Wed Sep 14, 2005 1:31 am

Quoting Bobster2 (Reply 17):
American Airlines in Little Rock, the Southwest Airlines plane that ended up in a gas station, and the recent Air France crash.

Pilot error.
Pilot error.
Pilot error.

Before we start spending billions of dollars (no exaggeration at all) on modifying airports and airplanes, let's start modifying airline flight operations departments. I am quite certain that two of those crashes were the very predictable result of a flight department culture. In other words, management error, exacerbated by pilot error.

Land an airplane in a microburst, have your license revoked. Same airline does it twice under one administration - chief pilot or equivalent person has his license revoked and is forbidden for life to work in air transportation.
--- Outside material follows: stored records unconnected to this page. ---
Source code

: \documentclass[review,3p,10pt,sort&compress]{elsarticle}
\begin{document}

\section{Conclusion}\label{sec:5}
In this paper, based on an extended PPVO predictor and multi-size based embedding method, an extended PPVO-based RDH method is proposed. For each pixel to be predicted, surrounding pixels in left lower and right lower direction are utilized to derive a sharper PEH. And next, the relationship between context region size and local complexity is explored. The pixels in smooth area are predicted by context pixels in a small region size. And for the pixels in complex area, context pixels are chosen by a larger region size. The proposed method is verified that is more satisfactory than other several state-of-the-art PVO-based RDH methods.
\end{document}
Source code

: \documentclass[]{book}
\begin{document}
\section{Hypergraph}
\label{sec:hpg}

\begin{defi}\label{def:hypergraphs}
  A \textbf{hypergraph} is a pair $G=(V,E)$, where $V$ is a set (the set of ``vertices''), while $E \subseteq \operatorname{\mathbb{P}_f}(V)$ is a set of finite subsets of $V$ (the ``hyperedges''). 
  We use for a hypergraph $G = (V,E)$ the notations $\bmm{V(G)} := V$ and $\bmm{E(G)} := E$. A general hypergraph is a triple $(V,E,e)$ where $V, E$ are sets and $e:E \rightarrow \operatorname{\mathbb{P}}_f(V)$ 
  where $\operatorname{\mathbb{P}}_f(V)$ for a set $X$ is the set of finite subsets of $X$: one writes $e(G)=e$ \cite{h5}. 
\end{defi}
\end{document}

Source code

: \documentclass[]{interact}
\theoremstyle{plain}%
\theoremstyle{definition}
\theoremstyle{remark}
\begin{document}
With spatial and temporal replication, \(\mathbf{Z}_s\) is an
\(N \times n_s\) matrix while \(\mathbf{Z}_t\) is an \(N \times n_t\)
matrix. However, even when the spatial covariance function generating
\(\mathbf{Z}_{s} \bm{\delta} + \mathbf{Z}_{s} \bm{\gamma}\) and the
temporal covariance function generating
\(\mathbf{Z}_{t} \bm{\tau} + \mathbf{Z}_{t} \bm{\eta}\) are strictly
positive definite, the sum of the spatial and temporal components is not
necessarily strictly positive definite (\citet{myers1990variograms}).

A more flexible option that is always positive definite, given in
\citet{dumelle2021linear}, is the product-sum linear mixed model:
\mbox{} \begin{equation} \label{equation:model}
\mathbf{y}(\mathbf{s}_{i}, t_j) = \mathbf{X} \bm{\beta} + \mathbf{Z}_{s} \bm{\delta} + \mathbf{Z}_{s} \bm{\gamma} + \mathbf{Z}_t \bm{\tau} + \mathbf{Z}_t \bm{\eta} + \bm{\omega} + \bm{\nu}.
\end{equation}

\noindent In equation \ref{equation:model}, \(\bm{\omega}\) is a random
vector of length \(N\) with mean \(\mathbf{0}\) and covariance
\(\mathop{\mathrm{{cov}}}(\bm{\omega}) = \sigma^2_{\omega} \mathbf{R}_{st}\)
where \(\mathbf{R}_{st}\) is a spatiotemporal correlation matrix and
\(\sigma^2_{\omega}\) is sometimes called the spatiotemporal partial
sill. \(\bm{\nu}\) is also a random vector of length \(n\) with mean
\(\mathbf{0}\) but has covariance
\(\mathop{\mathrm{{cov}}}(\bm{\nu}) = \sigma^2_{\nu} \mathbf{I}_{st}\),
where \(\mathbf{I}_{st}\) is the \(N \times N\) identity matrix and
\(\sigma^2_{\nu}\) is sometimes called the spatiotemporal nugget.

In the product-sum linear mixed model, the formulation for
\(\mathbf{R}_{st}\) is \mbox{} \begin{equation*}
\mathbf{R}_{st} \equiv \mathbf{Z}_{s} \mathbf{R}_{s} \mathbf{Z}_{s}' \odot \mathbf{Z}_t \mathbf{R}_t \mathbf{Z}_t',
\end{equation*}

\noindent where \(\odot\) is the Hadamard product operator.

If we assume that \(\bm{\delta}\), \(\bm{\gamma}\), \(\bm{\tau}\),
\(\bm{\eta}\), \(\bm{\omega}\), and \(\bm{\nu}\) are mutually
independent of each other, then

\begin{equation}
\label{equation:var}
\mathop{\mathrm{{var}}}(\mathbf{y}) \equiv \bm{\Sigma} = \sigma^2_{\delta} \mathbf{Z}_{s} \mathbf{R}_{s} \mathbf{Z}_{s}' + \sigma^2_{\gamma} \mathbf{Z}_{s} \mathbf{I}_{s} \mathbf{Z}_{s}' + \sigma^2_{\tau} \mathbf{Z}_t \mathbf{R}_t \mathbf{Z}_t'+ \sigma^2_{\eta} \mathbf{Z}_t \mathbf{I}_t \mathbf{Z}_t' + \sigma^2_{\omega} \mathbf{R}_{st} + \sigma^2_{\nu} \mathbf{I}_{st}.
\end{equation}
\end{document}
Some airlines do unsafe things because there are whores out there who will sign off on any procedure the company wants. There are not many of them, but there is at least one at YOUR airline.

Quoting Bobster2 (Reply 17):
I think arrester cables would make more sense. The cables would be stored underground and not affect normal runway operations. In case of emergency, pilots could activate them with an electronic signal

You are assuming that a plane with an emergency has electricity. It might not.

Quoting Bobster2 (Reply 17):
The cables or some sort of barrier would grab the wheels of the plane and bring it to a relatively gentle stop.

I cannot picture such a device that would not do other damage to the landing gear, possibly break the brake lines, break electric wires to the wheels etc. The landing gear legs are mounted to pivoting trunnions which are mounted to structural members which attach to the spar(s) which form(s) one or more bulkheads for the wet-wing fuel tanks. Some serious engineering is going to be required.


Quoting LorM (Reply 18):
B-52s use brake parachutes.

And they are a fifty year old design.


Guys it is really pretty simple. If we can break pilots of landing in microbursts and weed out the ones who will push a bad approach into a catastrophic landing we don't need to spend the billions of dollars modifying the world's airports and airline fleet. The existing system is good enough. We just need to shore up the one weak part of it - humans with a "watch this" attitude toward flying.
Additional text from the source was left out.